2015年が始まって、早16日が過ぎました。
遅くなりましたが、今年もどうぞよろしくお願いいたします。
さて、企業法務界にとっては、5月1日に施行予定の会社法改正が、今年最大のTOPIXの一つとなるでしょう。
そして、改正会社法の中でも、
特に司法書士的に重要となるのが、以下2点です。
① 会計限定監査役に関する登記
② 社外取締役・社外監査役に関連する登記
①の会計限定監査役については、突き詰めると、
平成18年の新会社法施行『前』に設立した株式会社の大多数と、
施行『後』に設立した株式会社の大多数の間で存在する世代間格差ともいえるような問題ですが、
特に登録免許税という点に関しては、「実質非課税」ということに決着するようで、安心しました。
機関構成が、今より厳格に要件された新会社法施行『前』の株式会社のうち、
同法施行後に、より小さい単位で構成する機関に移行した会社は、決して多くありません。

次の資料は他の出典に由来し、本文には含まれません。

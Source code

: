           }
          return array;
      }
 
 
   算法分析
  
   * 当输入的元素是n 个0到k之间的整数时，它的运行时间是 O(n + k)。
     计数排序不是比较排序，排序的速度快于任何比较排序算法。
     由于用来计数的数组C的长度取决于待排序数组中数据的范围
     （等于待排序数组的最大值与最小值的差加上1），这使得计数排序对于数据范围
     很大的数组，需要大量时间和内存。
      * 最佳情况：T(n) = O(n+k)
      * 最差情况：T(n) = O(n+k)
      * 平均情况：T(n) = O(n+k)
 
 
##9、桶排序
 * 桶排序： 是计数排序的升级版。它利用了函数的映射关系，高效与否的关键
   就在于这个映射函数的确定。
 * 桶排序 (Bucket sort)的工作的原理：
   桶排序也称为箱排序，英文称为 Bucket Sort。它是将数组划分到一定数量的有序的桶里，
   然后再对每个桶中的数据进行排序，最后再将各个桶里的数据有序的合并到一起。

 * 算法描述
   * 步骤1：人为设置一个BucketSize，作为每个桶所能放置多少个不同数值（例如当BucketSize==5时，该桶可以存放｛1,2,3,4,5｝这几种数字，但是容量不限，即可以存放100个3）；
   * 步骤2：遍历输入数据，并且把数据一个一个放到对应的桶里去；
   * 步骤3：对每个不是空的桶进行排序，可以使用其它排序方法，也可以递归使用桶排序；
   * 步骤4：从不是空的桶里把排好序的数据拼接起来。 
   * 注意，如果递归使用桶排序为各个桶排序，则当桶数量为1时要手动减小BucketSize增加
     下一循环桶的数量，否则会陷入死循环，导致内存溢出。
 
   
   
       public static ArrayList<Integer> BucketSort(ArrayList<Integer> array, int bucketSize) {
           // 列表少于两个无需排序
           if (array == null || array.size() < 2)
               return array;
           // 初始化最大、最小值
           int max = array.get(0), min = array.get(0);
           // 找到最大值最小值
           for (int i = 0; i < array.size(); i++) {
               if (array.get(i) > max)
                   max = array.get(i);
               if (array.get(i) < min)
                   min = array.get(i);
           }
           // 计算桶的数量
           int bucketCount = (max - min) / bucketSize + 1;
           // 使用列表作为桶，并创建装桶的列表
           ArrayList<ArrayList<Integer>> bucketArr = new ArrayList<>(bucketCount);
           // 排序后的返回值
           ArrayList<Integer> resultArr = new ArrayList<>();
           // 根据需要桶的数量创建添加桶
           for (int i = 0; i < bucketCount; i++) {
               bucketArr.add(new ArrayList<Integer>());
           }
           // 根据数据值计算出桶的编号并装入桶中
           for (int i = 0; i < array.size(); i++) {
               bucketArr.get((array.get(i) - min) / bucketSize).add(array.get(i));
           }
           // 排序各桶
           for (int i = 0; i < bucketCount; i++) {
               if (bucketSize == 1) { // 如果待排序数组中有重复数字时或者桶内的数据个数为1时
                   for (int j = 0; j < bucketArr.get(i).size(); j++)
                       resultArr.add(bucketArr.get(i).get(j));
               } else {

業務執行という観点から移行したほうベターであるにも関わらず、です。
その原因は、いうまでもなく、移行に伴う登録免許税の負担が大きかったことにあります。
そんな中、仮に本年の改正で、会計限定監査役の登記において、
登録免許税法3万円区分が適用されてしまうと、
平成18年前株式会社の大多数にとっては、
実質増税となり、世代間価格差は益々拡大するところでした。
この弊害については、日司連からも法務省に対する要望書が出ており、
無事に、「実質非課税」という結論に落ち着いたようです。
(自民党政権ということも、ほんの少しポジティブに働いたかもしれませんね。)
そして、②の社外役員の関連については、
大多数の中小企業にとっては、関係ない改正だと思います。
社外役員の設置や登記が義務付けられるケースは決して多くありませんので、
上場会社と上場準備会社が、その対象のほとんどとなります。
社外取締役の設置義務が見送られたのはとても残念ですが、
社外性要件については、一部緩和(期間)と追加設定(範囲)がされることになり、
特に追加設定によって、社外役員に該当しなくなる人間が増えますので、
社外役員の設置義務のある会社(特別取締役の制度導入、監査役会設置会社など)で、
かつ、社外役員が欠員してしまう場合には、
代替人員の確保について、速めに対処するようお願いしています。
また、実は、中小企業でも、社外役員の導入が徐々に浸透しております。
そもそも社外役員の立法趣旨は、独立性確保から馴れ合いを防止することによって、
投資家からの信頼性を担保するのが目的ですから、
主に上場会社やそれに準ずる規模の会社で導入されるのは当然です。
しかし、昨今、特にファイナンシャル・リテラシーの高い独立系の人間がマーケットに増えてきたことから、
財務に弱みを抱えている会社が、そうした人材を上手に社外監査役として招聘することで、
顧問税理士よりも、さらに高密な財務経営を推し進め、競争力を確保しているケースは少なくありません。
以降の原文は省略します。